*** Opening STORED DATA ***

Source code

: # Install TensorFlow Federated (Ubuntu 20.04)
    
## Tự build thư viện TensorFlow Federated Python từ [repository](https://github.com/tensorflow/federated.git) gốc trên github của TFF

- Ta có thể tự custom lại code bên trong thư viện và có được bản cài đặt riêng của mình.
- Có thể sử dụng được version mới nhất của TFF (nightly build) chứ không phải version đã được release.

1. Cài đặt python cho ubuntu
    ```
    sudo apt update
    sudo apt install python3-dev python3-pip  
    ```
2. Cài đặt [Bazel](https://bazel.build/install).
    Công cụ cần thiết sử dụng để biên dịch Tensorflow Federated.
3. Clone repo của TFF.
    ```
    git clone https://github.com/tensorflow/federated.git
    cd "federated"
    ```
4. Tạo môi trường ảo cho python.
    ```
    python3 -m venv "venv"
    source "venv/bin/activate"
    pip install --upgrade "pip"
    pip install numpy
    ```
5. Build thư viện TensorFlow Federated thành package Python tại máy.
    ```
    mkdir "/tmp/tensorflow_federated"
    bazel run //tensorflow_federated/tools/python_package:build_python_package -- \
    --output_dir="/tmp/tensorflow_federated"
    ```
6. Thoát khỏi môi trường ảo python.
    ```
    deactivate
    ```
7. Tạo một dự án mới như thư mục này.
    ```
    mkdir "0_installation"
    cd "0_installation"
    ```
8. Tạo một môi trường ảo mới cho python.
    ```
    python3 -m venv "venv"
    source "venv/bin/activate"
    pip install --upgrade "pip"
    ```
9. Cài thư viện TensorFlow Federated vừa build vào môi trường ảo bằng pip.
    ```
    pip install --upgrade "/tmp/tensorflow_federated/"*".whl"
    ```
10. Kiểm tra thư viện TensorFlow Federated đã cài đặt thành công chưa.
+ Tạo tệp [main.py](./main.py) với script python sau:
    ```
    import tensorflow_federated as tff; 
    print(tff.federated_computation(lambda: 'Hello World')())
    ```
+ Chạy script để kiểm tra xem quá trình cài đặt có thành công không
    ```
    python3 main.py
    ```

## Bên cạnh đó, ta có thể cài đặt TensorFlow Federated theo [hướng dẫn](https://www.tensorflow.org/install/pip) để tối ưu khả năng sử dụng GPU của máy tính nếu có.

*** Closing STORED DATA ***
*** Opening STORED DATA ***

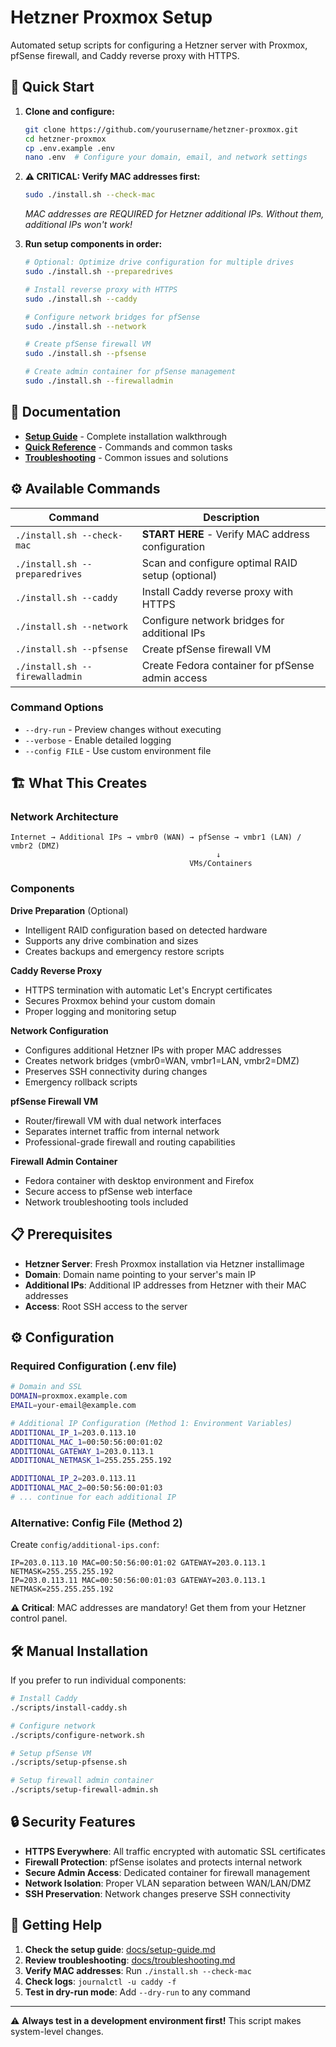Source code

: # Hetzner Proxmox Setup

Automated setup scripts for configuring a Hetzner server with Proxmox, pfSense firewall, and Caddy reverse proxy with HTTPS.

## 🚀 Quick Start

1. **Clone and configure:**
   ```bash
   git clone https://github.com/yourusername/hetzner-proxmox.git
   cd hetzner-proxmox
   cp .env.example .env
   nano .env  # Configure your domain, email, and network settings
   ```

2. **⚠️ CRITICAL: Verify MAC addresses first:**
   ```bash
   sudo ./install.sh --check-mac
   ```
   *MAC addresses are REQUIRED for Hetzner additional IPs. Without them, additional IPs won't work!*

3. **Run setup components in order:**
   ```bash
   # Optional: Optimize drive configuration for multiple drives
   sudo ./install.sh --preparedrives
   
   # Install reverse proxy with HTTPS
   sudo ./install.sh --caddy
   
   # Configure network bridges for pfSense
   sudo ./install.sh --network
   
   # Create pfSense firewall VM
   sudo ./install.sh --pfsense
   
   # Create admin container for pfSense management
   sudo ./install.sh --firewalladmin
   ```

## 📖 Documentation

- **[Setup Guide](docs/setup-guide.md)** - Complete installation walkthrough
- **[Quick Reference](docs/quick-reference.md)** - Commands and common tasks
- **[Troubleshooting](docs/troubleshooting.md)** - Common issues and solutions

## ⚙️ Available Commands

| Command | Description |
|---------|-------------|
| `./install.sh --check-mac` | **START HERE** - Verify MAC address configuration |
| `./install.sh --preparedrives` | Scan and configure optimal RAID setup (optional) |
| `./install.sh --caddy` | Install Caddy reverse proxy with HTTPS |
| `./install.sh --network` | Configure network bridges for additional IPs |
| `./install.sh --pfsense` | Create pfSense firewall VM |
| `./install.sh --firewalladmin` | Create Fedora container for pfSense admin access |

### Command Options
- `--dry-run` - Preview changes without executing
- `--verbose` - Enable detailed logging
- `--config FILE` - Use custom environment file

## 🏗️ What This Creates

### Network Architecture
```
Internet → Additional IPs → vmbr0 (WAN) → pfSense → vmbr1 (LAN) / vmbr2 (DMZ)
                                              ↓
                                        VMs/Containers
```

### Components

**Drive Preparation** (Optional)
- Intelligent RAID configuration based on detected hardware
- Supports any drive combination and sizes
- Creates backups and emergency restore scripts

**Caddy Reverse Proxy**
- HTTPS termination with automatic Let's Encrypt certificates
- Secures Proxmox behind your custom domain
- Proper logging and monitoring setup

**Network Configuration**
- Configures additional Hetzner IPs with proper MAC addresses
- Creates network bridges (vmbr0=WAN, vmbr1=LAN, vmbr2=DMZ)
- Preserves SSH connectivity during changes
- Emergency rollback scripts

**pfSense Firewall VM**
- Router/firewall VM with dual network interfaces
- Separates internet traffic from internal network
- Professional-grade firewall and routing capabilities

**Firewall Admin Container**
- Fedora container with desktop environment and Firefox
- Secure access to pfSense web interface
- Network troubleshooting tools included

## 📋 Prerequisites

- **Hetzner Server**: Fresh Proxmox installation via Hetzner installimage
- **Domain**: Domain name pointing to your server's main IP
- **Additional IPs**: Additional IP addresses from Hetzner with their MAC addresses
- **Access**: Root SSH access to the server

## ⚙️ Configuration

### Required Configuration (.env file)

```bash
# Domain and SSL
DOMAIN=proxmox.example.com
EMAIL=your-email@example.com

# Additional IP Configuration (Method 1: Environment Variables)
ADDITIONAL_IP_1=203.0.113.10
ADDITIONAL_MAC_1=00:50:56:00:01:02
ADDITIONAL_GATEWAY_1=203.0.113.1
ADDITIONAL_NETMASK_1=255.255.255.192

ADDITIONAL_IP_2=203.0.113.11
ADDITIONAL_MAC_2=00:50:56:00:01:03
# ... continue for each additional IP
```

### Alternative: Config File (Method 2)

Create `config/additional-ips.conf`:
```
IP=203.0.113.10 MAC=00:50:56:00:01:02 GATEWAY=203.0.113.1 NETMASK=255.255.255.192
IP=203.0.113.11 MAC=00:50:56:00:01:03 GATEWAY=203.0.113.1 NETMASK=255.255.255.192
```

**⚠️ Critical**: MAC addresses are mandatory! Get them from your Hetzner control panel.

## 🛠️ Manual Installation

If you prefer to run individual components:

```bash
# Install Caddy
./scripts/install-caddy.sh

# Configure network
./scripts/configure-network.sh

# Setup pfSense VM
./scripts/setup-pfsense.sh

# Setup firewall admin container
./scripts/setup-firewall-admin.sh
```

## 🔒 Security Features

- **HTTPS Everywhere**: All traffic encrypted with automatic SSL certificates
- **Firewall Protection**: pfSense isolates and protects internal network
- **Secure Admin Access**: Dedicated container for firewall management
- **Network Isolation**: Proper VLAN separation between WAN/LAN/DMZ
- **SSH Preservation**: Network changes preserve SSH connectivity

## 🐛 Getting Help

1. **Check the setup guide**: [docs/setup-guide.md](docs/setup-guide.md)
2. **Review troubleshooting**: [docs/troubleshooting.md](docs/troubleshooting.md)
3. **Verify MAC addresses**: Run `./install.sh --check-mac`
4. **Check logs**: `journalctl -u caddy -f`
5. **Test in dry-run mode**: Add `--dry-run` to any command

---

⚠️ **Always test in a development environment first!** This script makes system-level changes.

*** Closing STORED DATA ***

HOW TO COMPLETE THIS TASK. Every line containing the string "scripts" should be pulled from the listing and copied.

EXERCISE RESPONSE.
Automated setup scripts for configuring a Hetzner server with Proxmox, pfSense firewall, and Caddy reverse proxy with HTTPS.
- Creates backups and emergency restore scripts
- Emergency rollback scripts
./scripts/install-caddy.sh
./scripts/configure-network.sh
./scripts/setup-pfsense.sh
./scripts/setup-firewall-admin.sh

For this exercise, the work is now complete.